PayPal has enough problems of its own, it seems — so much so that it’s decided not to part-take in Facebook’s Libra project after all.
PayPal confirmed that it was exiting the Libra Association within a day a Financial Times report that claimed a break-up was imminent.
As financial technology firms go, PayPal has relatively little blockchain exposure. The company has been moving money online much longer than Bitcoin, yet it’s done little to integrate blockchain networks.
What PayPal has done is to investigate the potential uses of cryptocurrency, even filing patents to that end.
It’s easy to see that PayPal, had it wanted to, could have been one of the most popular Bitcoin wallets in history if it had ever simply integrated the cryptocurrency. Doing so would have gone a long way toward adoption, as well, with PayPal’s many millions of users having a convenient means to try out crypto.
According to other outlets, Facebook’s trouble in congress drove PayPal’s decisionmaking process, not wanting unnecessary hassle with regulators.
A PayPal representative reportedly said:
“We remain supportive of Libra’s aspirations and look forward to continued dialogue on ways to work together in the future. Facebook has been a longstanding and valued strategic partner to PayPal, and we will continue to partner with and support Facebook in various capacities.”

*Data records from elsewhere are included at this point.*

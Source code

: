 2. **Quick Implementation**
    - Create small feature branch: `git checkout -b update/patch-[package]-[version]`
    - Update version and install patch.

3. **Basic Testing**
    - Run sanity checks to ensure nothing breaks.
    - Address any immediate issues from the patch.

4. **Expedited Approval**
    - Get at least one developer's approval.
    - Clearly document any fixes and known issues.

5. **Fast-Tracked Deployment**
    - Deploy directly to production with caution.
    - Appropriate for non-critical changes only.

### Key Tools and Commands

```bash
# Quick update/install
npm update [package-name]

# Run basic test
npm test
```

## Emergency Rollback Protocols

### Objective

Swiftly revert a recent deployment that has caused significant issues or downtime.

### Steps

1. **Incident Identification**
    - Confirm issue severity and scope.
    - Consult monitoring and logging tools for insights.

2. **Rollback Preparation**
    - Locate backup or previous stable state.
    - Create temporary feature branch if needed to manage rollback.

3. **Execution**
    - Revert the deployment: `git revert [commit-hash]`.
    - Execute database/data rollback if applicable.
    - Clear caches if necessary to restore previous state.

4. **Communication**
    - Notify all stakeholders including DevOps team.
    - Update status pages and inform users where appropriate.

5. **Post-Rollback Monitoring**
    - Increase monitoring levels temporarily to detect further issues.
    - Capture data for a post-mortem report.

The Libra Association, which will have its first big meeting in a matter of days, took the exit in stride. The Association’s Head of Policy, Dante Disparte, reportedly said:
“We recognize that change is hard and that each organization that started this journey will have to make its own assessment of risks and rewards of being committed to seeing through the change that Libra promises. We look forward to the first Libra Council meeting in 10 days and will be sharing updates following that, including details of the 1,500 entities that have indicated enthusiastic interest to participate.”